### Exercise goal
For each line of the data below that includes the string "December", count one, and answer with the sum only.
** Opening Material for this exercise block **
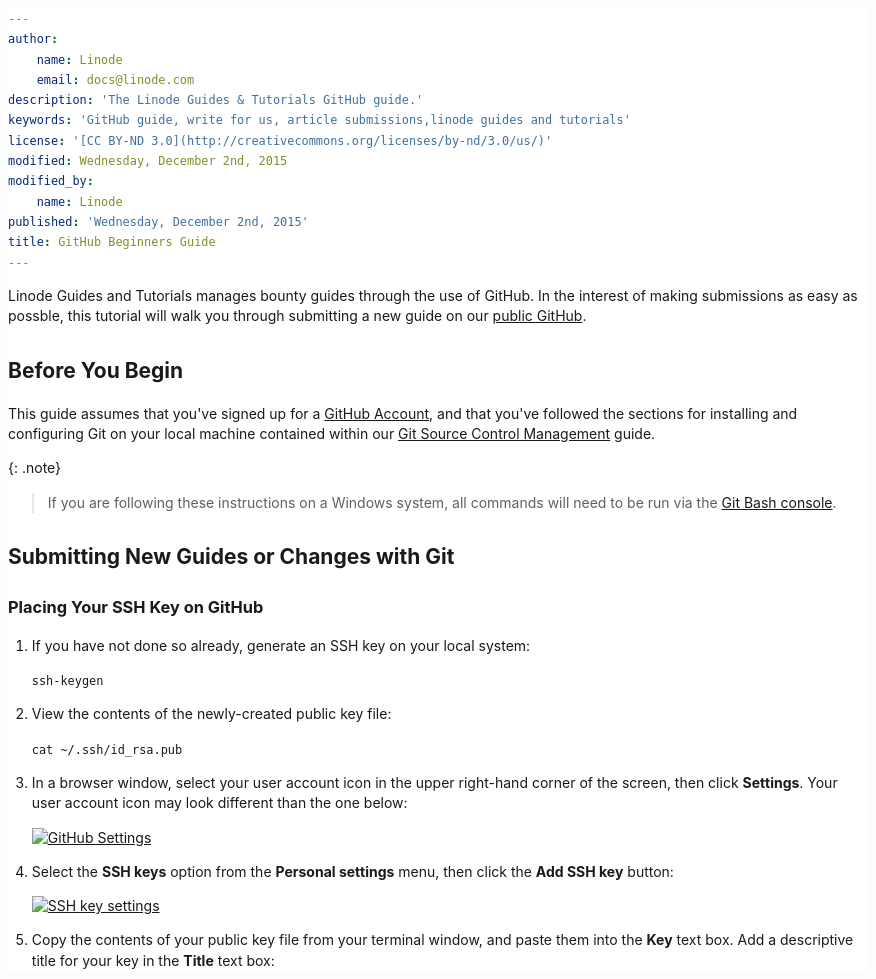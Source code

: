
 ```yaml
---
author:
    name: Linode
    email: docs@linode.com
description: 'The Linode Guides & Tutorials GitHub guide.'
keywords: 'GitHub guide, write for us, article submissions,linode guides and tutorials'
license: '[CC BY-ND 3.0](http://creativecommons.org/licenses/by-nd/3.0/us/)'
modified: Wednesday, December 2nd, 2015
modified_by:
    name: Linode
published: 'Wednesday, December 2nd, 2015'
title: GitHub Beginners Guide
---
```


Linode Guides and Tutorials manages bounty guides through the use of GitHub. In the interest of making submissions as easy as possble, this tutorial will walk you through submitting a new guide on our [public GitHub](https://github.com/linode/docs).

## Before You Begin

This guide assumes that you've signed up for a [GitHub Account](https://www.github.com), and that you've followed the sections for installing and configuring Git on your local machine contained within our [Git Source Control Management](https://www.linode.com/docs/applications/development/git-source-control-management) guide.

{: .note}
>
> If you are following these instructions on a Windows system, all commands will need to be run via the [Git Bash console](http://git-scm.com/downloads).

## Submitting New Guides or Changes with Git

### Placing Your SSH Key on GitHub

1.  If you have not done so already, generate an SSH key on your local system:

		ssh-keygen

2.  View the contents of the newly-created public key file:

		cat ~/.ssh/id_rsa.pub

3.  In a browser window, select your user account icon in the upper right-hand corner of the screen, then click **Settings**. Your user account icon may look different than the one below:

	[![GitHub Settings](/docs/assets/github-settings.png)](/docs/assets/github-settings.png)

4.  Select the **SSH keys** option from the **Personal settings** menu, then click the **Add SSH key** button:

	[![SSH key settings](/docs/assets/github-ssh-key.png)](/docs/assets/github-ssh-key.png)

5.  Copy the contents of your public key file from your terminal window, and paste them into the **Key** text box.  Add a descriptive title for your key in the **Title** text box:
** Closing Material for this exercise block **
** Opening Material for this exercise block **
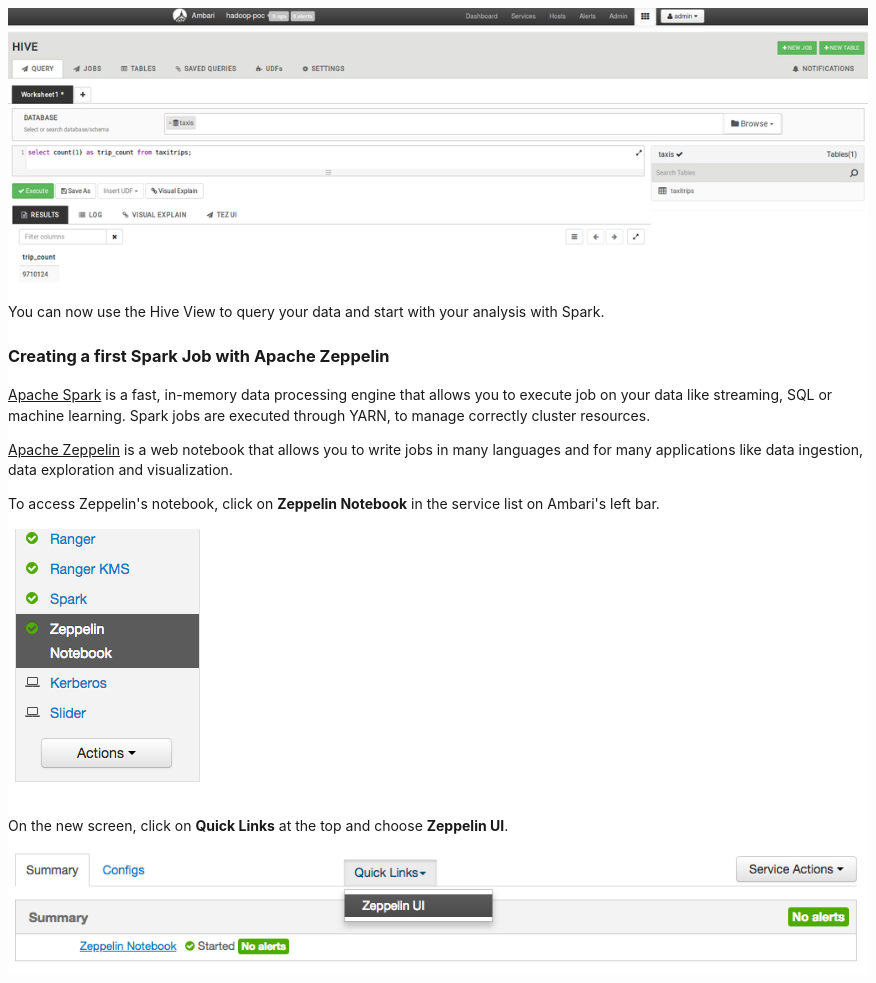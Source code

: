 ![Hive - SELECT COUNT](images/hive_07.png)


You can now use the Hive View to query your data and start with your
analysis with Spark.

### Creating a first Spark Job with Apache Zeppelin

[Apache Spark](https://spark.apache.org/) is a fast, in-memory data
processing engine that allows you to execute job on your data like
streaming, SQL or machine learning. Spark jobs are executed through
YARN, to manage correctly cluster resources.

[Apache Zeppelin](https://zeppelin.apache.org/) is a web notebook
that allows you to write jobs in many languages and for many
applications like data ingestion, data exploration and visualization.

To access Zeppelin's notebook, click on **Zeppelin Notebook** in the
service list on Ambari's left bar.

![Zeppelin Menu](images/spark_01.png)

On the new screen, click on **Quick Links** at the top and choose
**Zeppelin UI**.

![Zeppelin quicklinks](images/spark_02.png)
** Closing Material for this exercise block **
### Expected answer
2